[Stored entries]
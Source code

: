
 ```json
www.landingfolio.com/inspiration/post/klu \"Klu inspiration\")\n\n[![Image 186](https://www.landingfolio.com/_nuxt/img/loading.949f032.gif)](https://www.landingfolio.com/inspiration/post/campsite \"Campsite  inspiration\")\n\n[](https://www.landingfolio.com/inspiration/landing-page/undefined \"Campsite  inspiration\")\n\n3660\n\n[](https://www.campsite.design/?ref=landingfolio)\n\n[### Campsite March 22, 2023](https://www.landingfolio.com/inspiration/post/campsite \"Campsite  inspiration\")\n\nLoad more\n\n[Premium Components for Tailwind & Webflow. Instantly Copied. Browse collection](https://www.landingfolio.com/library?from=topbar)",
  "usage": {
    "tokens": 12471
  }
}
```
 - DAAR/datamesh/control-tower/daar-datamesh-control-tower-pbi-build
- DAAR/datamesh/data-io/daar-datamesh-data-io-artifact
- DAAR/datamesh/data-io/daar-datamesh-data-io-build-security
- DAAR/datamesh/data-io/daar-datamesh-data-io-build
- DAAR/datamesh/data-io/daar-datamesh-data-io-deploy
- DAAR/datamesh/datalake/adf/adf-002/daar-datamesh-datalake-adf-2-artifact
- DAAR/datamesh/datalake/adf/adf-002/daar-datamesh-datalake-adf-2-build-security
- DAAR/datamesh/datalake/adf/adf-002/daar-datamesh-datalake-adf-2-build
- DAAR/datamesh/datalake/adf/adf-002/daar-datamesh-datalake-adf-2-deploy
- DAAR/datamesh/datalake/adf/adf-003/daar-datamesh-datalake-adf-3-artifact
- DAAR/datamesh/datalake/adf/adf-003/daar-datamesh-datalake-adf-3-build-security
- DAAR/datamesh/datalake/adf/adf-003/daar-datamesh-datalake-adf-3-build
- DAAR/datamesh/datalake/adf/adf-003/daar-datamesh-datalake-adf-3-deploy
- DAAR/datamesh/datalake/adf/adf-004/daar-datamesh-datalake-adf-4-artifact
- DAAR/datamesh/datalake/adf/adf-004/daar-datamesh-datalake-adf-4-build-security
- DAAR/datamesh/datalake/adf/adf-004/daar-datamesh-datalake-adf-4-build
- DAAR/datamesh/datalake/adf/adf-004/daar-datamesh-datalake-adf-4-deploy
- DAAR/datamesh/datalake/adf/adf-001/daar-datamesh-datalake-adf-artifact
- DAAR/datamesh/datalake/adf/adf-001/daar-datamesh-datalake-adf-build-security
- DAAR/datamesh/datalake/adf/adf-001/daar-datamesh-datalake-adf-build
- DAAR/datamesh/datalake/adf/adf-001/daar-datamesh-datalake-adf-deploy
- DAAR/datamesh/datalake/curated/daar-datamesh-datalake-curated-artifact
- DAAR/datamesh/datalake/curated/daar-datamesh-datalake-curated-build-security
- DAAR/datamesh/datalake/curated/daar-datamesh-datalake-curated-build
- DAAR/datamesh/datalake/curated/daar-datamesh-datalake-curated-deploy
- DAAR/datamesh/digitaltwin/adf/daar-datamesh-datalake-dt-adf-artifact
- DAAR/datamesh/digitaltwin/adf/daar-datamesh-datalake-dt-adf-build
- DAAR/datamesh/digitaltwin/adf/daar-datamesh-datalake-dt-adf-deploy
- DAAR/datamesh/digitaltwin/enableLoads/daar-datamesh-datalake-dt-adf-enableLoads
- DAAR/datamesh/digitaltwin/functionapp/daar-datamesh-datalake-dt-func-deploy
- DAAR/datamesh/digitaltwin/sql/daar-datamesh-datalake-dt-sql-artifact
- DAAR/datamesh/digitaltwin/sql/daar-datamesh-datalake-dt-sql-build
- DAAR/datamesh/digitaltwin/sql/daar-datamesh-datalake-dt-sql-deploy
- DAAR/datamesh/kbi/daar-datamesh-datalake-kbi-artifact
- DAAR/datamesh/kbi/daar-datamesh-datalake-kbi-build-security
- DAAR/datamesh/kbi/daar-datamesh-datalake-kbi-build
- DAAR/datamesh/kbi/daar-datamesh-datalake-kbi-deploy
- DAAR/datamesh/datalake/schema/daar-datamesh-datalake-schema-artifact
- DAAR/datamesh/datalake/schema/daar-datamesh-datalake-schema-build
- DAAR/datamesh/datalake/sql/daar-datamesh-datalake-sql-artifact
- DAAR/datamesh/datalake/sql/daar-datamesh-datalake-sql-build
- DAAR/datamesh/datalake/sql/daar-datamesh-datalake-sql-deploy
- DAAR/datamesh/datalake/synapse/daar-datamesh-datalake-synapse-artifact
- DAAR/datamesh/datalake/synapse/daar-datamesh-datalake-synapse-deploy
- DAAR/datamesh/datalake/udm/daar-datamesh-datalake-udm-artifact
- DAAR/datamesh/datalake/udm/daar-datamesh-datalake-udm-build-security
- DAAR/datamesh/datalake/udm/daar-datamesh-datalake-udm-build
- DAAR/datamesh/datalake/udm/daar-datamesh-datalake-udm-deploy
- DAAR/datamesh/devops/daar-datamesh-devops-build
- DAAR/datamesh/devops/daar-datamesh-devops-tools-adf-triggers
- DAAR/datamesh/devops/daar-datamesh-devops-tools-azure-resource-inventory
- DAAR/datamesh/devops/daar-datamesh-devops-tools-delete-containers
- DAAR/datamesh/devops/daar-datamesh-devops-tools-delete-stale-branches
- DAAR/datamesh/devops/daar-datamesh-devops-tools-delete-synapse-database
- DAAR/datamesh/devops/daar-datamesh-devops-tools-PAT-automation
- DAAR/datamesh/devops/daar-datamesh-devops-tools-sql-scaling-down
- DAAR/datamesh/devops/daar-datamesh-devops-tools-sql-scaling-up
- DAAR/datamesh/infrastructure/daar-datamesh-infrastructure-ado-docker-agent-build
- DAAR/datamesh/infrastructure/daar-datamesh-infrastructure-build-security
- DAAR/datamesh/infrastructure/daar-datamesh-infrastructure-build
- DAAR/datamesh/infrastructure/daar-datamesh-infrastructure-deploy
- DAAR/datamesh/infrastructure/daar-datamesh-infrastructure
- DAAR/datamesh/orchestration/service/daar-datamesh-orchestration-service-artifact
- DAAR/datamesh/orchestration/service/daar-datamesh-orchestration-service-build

YOUR ASSIGNMENT. Count lines, not occurrences. State how many lines of the entries contain the word "scaling", and add nothing.

OUTPUT FOR THIS TASK. 2